------ Records provided

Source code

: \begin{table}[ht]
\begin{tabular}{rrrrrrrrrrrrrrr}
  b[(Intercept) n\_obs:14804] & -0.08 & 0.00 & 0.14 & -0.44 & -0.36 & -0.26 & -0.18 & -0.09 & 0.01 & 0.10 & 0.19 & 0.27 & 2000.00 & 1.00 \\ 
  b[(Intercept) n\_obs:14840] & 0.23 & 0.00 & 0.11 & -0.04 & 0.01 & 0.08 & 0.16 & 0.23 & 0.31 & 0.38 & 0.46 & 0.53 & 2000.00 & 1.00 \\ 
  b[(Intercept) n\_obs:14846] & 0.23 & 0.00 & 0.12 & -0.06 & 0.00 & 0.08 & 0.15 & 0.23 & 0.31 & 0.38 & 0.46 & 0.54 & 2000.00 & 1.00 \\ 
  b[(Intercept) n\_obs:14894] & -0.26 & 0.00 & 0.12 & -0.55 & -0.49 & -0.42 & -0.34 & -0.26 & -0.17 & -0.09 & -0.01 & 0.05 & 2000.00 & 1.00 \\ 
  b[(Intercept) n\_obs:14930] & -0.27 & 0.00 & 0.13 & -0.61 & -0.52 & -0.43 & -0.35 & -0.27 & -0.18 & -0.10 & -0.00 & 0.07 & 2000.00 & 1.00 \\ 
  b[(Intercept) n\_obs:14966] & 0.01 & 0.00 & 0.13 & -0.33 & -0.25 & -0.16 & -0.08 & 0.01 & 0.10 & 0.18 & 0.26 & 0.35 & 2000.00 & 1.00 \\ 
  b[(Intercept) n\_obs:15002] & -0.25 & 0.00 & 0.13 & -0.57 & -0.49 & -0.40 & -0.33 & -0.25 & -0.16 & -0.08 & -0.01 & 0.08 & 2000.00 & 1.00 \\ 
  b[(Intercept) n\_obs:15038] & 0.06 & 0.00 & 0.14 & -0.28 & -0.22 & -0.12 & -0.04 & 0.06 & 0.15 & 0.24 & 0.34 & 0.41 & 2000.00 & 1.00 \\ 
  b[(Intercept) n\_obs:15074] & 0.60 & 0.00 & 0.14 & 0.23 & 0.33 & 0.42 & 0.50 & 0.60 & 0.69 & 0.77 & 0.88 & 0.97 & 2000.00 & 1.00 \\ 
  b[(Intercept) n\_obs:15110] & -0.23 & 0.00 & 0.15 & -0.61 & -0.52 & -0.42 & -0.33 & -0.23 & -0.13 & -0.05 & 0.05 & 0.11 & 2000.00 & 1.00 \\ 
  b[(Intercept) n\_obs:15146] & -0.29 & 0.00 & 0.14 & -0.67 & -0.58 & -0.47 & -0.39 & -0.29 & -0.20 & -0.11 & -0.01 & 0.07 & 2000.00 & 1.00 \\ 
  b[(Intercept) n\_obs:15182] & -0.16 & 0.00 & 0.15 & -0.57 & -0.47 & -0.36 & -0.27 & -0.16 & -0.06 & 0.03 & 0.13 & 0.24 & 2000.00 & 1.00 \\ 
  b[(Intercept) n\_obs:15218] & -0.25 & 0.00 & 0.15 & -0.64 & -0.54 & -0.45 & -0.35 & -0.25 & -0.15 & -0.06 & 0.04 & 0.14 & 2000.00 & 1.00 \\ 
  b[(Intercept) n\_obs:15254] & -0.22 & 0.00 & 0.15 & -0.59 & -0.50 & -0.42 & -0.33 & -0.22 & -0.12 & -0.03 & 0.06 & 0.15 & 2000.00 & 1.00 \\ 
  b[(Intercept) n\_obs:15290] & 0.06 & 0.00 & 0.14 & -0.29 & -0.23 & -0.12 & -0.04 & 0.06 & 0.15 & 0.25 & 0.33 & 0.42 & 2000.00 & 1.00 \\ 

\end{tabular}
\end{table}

------------
------ Records provided

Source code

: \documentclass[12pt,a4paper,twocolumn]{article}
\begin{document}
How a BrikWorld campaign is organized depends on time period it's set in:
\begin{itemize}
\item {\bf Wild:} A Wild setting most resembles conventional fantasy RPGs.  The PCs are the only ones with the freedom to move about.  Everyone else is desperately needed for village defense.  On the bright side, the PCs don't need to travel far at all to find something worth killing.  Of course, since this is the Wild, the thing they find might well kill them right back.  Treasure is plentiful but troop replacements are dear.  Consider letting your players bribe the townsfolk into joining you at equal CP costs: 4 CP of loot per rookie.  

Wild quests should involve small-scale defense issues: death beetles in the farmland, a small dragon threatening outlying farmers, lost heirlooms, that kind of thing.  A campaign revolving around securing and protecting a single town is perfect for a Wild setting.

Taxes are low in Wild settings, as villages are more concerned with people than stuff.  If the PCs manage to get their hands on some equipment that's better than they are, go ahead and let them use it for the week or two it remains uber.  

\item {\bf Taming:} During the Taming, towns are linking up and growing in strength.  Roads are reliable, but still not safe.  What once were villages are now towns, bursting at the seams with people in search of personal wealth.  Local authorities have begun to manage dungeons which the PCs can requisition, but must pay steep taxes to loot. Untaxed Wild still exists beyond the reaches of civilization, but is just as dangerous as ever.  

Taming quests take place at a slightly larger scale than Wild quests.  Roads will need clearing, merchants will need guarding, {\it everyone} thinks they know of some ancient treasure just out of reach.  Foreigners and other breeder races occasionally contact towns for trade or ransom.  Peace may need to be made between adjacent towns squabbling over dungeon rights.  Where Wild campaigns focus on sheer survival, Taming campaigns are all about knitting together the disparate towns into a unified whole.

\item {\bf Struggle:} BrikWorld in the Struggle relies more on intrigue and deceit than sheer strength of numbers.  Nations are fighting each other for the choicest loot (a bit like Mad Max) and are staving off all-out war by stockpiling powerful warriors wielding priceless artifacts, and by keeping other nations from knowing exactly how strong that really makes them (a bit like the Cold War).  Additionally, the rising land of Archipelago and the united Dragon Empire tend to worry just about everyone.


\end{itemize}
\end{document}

------------
------ Records provided

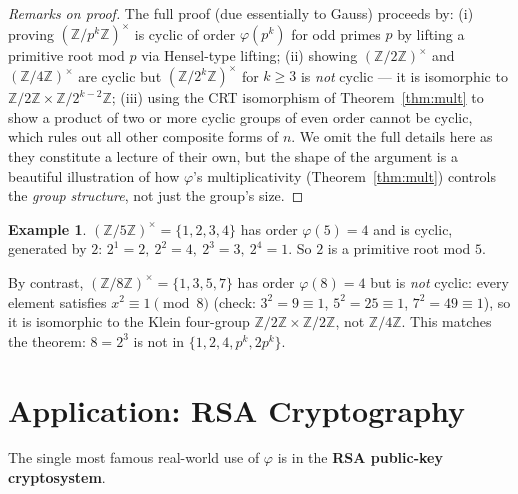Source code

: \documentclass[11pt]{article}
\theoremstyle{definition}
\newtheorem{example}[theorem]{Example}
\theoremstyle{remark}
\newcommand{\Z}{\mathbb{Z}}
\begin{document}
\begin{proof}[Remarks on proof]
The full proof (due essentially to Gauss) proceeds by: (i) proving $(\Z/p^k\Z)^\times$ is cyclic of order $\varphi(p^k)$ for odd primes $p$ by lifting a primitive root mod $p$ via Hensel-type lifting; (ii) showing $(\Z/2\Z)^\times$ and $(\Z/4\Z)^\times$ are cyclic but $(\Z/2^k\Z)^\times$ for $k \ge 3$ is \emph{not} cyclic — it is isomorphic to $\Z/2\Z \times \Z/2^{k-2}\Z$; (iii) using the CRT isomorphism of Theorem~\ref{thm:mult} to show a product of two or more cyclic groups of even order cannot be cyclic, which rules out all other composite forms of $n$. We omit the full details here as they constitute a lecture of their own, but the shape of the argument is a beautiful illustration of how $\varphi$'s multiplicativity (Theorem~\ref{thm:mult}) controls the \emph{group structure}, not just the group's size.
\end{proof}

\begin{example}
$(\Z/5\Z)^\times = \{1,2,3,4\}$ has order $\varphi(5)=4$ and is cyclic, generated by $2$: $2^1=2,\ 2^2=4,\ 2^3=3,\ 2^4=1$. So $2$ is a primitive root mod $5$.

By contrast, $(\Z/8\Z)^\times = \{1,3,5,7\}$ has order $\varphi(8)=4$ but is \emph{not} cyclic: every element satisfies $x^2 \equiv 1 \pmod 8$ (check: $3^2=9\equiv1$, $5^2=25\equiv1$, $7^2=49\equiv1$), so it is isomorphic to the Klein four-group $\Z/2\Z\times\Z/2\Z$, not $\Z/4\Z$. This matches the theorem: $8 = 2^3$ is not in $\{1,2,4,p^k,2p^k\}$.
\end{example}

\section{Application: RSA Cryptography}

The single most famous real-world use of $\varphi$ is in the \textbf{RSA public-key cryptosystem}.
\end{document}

------------

• Problem to work on: Each line of the data above containing the string "single" is to be copied.

• Your solution:
Wild quests should involve small-scale defense issues: death beetles in the farmland, a small dragon threatening outlying farmers, lost heirlooms, that kind of thing.  A campaign revolving around securing and protecting a single town is perfect for a Wild setting.
The single most famous real-world use of $\varphi$ is in the \textbf{RSA public-key cryptosystem}.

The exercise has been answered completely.